Filmsoftware, videosoftware (pagina 71)
DVD's kunnen film- of videosoftware
bevatten. DVD's met filmsoftware bevatten
hetzelfde aantal beelden (24 frames per
seconde) als in bioscopen wordt gebruikt.
DVD's met videosoftware, zoals drama of
comedies op de televisie, bevatten 30 frames/
60 velden (25 frames/50 velden) per seconde.
Hoofdstuk (pagina 10)
Delen van een beeld of een muziekstuk die
korter zijn dan titels. Een titel bestaat uit
verscheidene hoofdstukken. Sommige discs
bevatten geen hoofdstukken.
86
Index (CD)/Video Index (VIDEO CD)
(pagina 10)
Een getal waarmee een track wordt
opgesplitst zodat u makkelijk een bepaald
punt op een CD of VIDEO CD kunt vinden.
Sommige discs bevatten geen index.
Interlace-formaat (pagina 71)
Met het interlace-formaat worden de regels
van een beeld om en om weergegeven als
afzonderlijke "velden". Dit is de
standaardmethode voor het weergeven van
beelden op de televisie. De velden met een
even nummer geven de even regels van een
beeld weer en de oneven velden geven de
oneven regels van een beeld weer.
MPEG audio (pagina 25, 78)
Internationaal codeersysteem voor het
comprimeren van digitale audiosignalen
goedgekeurd door ISO/IEC. MPEG 1 is
compatibel met maximum 2-kanaals stereo.
MPEG 2, dat met DVD's wordt gebruikt, is
compatibel met 7.1-kanaals surround.
Progressief formaat (pagina 71)
In tegenstelling tot het interlace-formaat
waarbij de regels van een beeld (veld) om en
om worden weergegeven om één frame te
maken, wordt in het progressieve formaat het
volledige beeld als een afzonderlijk frame
weergegeven.

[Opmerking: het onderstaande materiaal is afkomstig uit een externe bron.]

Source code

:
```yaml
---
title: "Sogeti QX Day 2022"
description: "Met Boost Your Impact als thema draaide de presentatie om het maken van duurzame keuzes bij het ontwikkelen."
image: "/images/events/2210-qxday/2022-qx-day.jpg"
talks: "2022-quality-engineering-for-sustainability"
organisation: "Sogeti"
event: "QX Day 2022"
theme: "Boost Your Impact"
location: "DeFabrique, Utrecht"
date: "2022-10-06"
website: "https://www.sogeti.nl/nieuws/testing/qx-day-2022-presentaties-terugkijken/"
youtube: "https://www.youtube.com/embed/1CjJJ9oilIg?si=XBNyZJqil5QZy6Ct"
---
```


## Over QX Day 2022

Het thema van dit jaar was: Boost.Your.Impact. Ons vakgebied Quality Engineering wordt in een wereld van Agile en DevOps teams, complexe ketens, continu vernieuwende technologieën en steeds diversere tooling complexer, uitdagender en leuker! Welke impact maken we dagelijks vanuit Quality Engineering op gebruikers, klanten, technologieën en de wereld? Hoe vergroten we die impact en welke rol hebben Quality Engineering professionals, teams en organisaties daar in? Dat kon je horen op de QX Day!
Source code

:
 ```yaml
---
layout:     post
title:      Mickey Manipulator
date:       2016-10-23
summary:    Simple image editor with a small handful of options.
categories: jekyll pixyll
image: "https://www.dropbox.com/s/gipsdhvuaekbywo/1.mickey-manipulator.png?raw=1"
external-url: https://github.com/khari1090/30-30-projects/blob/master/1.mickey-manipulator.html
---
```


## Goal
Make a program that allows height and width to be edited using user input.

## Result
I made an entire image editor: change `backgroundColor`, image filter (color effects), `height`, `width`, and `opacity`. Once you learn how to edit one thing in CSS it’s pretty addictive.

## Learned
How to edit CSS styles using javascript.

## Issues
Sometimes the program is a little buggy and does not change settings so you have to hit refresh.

Dit houdt in dat in het
interlace-formaat 25 of 30 frames (50-60
velden) per seconde kunnen worden
weergegeven, terwijl er in het progressieve
formaat 50-60 frames per seconde kunnen
worden weergegeven. De algehele
beeldkwaliteit wordt verbeterd en stilstaande
beelden, tekst en horizontale lijnen worden
scherper weergegeven. Deze speler is
compatibel met het 525/625 progressieve
formaat.
Scène (pagina 10)
Op een VIDEO CD met PBC-functies zijn de
menuschermen, bewegende beelden en
stilstaande beelden opgesplitst in "scènes".